It is not unusual to have an embargoed press conference the day before a major announcement. I see nothing wrong with NHS England having done that. It would not be appropriate for Ministers to come to the House the day before such an announcement when this piece of work has not been led by Ministers or the department.

The noble Lord asked what actions the Government had taken. Because this is not a normal Statement—we have 10 minutes in all—I shall be very brief. The work that is now in train is not just about A&E. We have recognised, as has NHS England, that joining up health and care services is a big factor. We have the 10 pioneer pilot schemes. We have launched the biggest ever commitment to making co-ordinated care a reality by 2018. We are looking at how we improve services for frail older people. We are developing a vulnerable older people’s plan. There is £250 million going into the system over the winter to ease the pressures on the hospitals that are struggling the most.
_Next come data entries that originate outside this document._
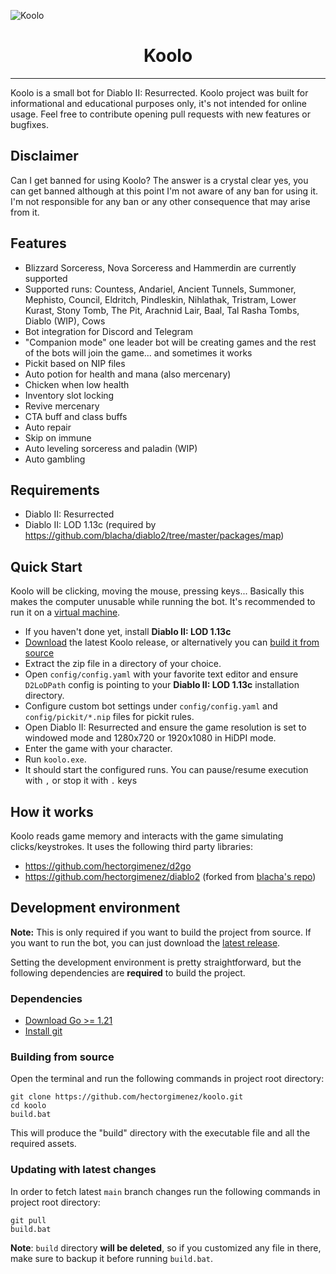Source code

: ![Koolo](images/you_died.png)
<h1 align="center">Koolo</h1>

---

Koolo is a small bot for Diablo II: Resurrected. Koolo project was built for informational and educational purposes
only, it's not intended for online usage. Feel free to contribute opening pull requests with new features or bugfixes.

## Disclaimer
Can I get banned for using Koolo? The answer is a crystal clear yes, you can get banned although at this point I'm
not aware of any ban for using it. I'm not responsible for any ban or any other consequence that may arise from it.

## Features
- Blizzard Sorceress, Nova Sorceress and Hammerdin are currently supported
- Supported runs: Countess, Andariel, Ancient Tunnels, Summoner, Mephisto, Council, Eldritch, Pindleskin, Nihlathak,
  Tristram, Lower Kurast, Stony Tomb, The Pit, Arachnid Lair, Baal, Tal Rasha Tombs, Diablo (WIP), Cows
- Bot integration for Discord and Telegram
- "Companion mode" one leader bot will be creating games and the rest of the bots will join the game... and sometimes it
  works
- Pickit based on NIP files
- Auto potion for health and mana (also mercenary)
- Chicken when low health
- Inventory slot locking
- Revive mercenary
- CTA buff and class buffs
- Auto repair
- Skip on immune
- Auto leveling sorceress and paladin (WIP)
- Auto gambling

## Requirements
- Diablo II: Resurrected
- Diablo II: LOD 1.13c (required by https://github.com/blacha/diablo2/tree/master/packages/map)

## Quick Start
Koolo will be clicking, moving the mouse, pressing keys... Basically this makes the computer unusable while running the
bot. It's recommended to run it on a [virtual machine](https://github.com/jamesstringerparsec/Easy-GPU-PV).

- If you haven't done yet, install **Diablo II: LOD 1.13c**
- [Download](https://github.com/hectorgimenez/koolo/releases) the latest Koolo release, or alternatively you can [build it from source](#development-environment)
- Extract the zip file in a directory of your choice.
- Open `config/config.yaml` with your favorite text editor and ensure `D2LoDPath` config is pointing to your **Diablo II: LOD 1.13c** installation directory.
- Configure custom bot settings under `config/config.yaml` and `config/pickit/*.nip` files for pickit rules.
- Open Diablo II: Resurrected and ensure the game resolution is set to windowed mode and 1280x720 or 1920x1080 in HiDPI mode.
- Enter the game with your character.
- Run `koolo.exe`.
- It should start the configured runs. You can pause/resume execution with ```,``` or stop it with ```.``` keys

## How it works
Koolo reads game memory and interacts with the game simulating clicks/keystrokes.
It uses the following third party libraries:

- https://github.com/hectorgimenez/d2go
- https://github.com/hectorgimenez/diablo2 (forked
  from [blacha's repo](https://github.com/blacha/diablo2/tree/master/packages/map))

## Development environment
**Note:** This is only required if you want to build the project from source. If you want to run the bot, you can just download the [latest release](https://github.com/hectorgimenez/koolo/releases).

Setting the development environment is pretty straightforward, but the following dependencies are **required** to build the project.

### Dependencies
- [Download Go >= 1.21](https://go.dev/dl/)
- [Install git](https://gitforwindows.org/)

### Building from source
Open the terminal and run the following commands in project root directory:
```shell
git clone https://github.com/hectorgimenez/koolo.git
cd koolo
build.bat
```
This will produce the "build" directory with the executable file and all the required assets.

### Updating with latest changes
In order to fetch latest `main` branch changes run the following commands in project root directory:
```shell
git pull
build.bat
```
**Note**: `build` directory **will be deleted**, so if you customized any file in there, make sure to backup it before running `build.bat`.
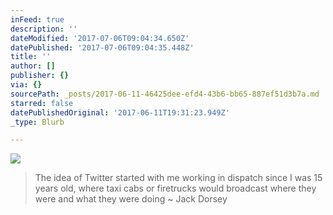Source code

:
 ```yaml
---
inFeed: true
description: ''
dateModified: '2017-07-06T09:04:34.650Z'
datePublished: '2017-07-06T09:04:35.448Z'
title: ''
author: []
publisher: {}
via: {}
sourcePath: _posts/2017-06-11-46425dee-efd4-43b6-bb65-887ef51d3b7a.md
starred: false
datePublishedOriginal: '2017-06-11T19:31:23.949Z'
_type: Blurb

---
```

![](https://the-grid-user-content.s3-us-west-2.amazonaws.com/d34aa0b2-1883-4a6e-b477-c9cfecb581f5.jpg)

> The idea of Twitter started with me working in dispatch since I was 15 years old, where taxi cabs or firetrucks would broadcast where they were and what they were doing ~ Jack Dorsey
>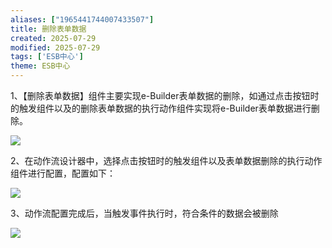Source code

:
 ```yaml
---
aliases: ["1965441744007433507"]
title: 删除表单数据
created: 2025-07-29
modified: 2025-07-29
tags: ['ESB中心']
theme: ESB中心
---
```


1、【删除表单数据】组件主要实现e-Builder表单数据的删除，如通过点击按钮时的触发组件以及的删除表单数据的执行动作组件实现将e-Builder表单数据进行删除。

![](https://myhelpdoc.oss-cn-heyuan.aliyuncs.com/mdimages/75de9a02dba7dc922ff99bb29c5f6a62.jpg)

2、在动作流设计器中，选择点击按钮时的触发组件以及表单数据删除的执行动作组件进行配置，配置如下：

![](https://myhelpdoc.oss-cn-heyuan.aliyuncs.com/mdimages/479b23cdd606a3a4d39d51ecad70700e.jpg)

3、动作流配置完成后，当触发事件执行时，符合条件的数据会被删除

![](https://myhelpdoc.oss-cn-heyuan.aliyuncs.com/mdimages/3de11f7829ad3c326e79a0c2677d33d7.jpg)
In the longer term, we will have the solutions laid out by Sir Bruce in his report, which is published tomorrow.

Anyone who knows the history of walk-in centres will be aware that this was an initiative begun by the previous Government with the very best of intentions but as a top-down exercise, which in many cases resulted in the duplication of services and not the best use of NHS funds. Even under the previous Government we saw the closure of some of these services. We expect clinical commissioning groups to take a holistic view of the needs of patients in their area and to configure services cost-effectively. Sometimes that does mean closing walk-in centres that do not provide value for money.

NHS 111 is now available in more than 90% of England. Despite the problems that the noble Lord is familiar with in some sites that launched around Easter, performance has stabilised significantly. NHS 111 is now the principal entry route for access to the urgent care system.

On recruitment to emergency medicine, the point that the noble Lord rightly raised was the reason we set up the Emergency Medicine Taskforce in December 2011 to address workforce issues in emergency medicine. That group published an initial report last year, making a number of recommendations. Those recommendations are being pursued. The £250 million that I referred to is being distributed to 53 trusts, as the noble Lord will be aware. I have a breakdown here of how the money is to be deployed but, in the interests of other noble Lords who may wish to intervene, I shall not read it out.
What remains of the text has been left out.